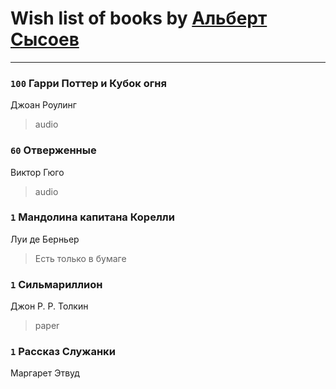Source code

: # Wish list of books by [Альберт Сысоев](http://vk.com/id47446642)
---

### `100` Гарри Поттер и Кубок огня
Джоан Роулинг
> audio

### `60` Отверженные
Виктор Гюго
> audio

### `1` Мандолина капитана Корелли
Луи де Берньер
> Есть только в бумаге

### `1` Сильмариллион
Джон Р. Р. Толкин
> paper

### `1` Рассказ Служанки
Маргарет Этвуд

--- Try it ---
Return every line of the listing exactly, leaving its pictures behind.

--- Response ---
Source code

: # Wish list of books by [Альберт Сысоев](http://vk.com/id47446642)
---

### `100` Гарри Поттер и Кубок огня
Джоан Роулинг
> audio

### `60` Отверженные
Виктор Гюго
> audio

### `1` Мандолина капитана Корелли
Луи де Берньер
> Есть только в бумаге

### `1` Сильмариллион
Джон Р. Р. Толкин
> paper

### `1` Рассказ Служанки
Маргарет Этвуд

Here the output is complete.